Sandra Redknapp, wife of Harry and mother of Jamie, has never sought the spotlight commanded by her famous footballing family but in Darren Bent's career – whether she likes it or not – Mrs Redknapp will always loom large.
It was after Bent, then a Tottenham player, failed to convert a relatively simple chance against Portsmouth at White Hart Lane in January 2009 that Harry, unable to contain his frustration, uttered his most famous of put-downs. "Even my missus could have scored that," he said after the game, forever connecting Bent's ability in front of goal to that of Sandra's, whose football pedigree has never been verified.
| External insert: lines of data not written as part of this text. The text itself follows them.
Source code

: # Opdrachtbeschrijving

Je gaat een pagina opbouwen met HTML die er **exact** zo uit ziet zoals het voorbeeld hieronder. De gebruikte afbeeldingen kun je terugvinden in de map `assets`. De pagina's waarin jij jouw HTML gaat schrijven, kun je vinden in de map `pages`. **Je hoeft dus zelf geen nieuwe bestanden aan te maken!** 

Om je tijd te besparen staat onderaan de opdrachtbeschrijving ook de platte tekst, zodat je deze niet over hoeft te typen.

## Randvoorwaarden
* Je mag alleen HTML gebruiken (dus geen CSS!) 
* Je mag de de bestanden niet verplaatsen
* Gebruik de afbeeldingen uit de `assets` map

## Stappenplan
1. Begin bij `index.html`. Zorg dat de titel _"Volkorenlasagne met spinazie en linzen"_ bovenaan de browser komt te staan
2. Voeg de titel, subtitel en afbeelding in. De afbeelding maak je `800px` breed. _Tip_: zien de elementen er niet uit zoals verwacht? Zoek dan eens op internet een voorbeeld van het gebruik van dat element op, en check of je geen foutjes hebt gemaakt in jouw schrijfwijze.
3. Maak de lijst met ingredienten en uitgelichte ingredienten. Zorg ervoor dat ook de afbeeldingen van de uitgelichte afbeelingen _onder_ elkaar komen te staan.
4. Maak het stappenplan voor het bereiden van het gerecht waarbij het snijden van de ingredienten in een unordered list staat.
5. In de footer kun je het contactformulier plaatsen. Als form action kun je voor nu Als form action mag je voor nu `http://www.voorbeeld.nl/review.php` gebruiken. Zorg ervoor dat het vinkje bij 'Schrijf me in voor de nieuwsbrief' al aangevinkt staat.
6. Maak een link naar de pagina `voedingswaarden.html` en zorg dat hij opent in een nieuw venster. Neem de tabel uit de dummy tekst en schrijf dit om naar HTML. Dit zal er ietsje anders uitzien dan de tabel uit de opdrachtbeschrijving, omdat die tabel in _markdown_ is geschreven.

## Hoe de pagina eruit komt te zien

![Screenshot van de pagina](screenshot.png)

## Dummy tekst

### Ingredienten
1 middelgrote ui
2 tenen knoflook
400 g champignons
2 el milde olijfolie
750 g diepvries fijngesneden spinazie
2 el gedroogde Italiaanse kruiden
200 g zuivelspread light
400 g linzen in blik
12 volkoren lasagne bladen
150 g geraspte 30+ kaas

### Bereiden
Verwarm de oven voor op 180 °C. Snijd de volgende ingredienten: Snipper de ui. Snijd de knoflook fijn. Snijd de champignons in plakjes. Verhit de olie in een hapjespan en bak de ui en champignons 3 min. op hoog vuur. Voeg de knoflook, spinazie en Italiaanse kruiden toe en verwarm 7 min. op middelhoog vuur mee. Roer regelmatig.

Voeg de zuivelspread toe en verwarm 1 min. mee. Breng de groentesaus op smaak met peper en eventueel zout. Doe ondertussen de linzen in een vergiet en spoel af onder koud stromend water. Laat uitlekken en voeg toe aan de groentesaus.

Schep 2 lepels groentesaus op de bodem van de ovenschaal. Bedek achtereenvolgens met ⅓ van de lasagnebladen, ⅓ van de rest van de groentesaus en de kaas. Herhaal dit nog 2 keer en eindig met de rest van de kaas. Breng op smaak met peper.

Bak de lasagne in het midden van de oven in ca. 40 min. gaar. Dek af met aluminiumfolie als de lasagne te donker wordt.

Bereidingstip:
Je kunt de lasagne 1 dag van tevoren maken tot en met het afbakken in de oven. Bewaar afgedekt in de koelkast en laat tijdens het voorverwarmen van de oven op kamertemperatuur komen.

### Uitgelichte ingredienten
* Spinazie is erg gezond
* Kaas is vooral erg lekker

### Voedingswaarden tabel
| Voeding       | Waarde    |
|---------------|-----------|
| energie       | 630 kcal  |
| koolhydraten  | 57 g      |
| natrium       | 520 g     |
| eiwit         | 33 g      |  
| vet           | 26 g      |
It was an off-hand remark that would have been a lot more common in the age before football, and football managers, was as minutely scrutinised as it is now. Redknapp has never apologised, maintaining ever since that modern footballers are too sensitive and require far more kid-glove treatment than those of yesteryear. As for Bent, 27, it is a quotation that will follow him around forever.
For a long time he looked like the fill-in when he made England squads. It was a year ago yesterday that he was named as one of seven players cut from the England squad that flew to the World Cup finals in South Africa. It has taken him more than five years to win a paltry nine caps. He had a chance to equalise against Croatia at Wembley in November 2007, a goal that would have taken England to Euro 2008.
To say Bent looked like the nearly man was to credit his international career with too much importance. But three goals in his last three England appearances, his first three international goals, have changed that. Fabio Capello has fallen in love with 4-3-3, and even with Wayne Rooney in the team against Wales in March – he is suspended for Saturday's Euro 2012 qualifier against Switzerland – he played Bent through the middle.
Asked yesterday where his goals for England had changed perceptions about him for the first time since that infamous Sandra comment, Bent agreed. "Maybe. To be honest with you, I can't really remember [when it was]. Since that moment, I've scored a lot of goals. I've not let it affect me. I've not thought about it for a while until you said that. Maybe that's what it was.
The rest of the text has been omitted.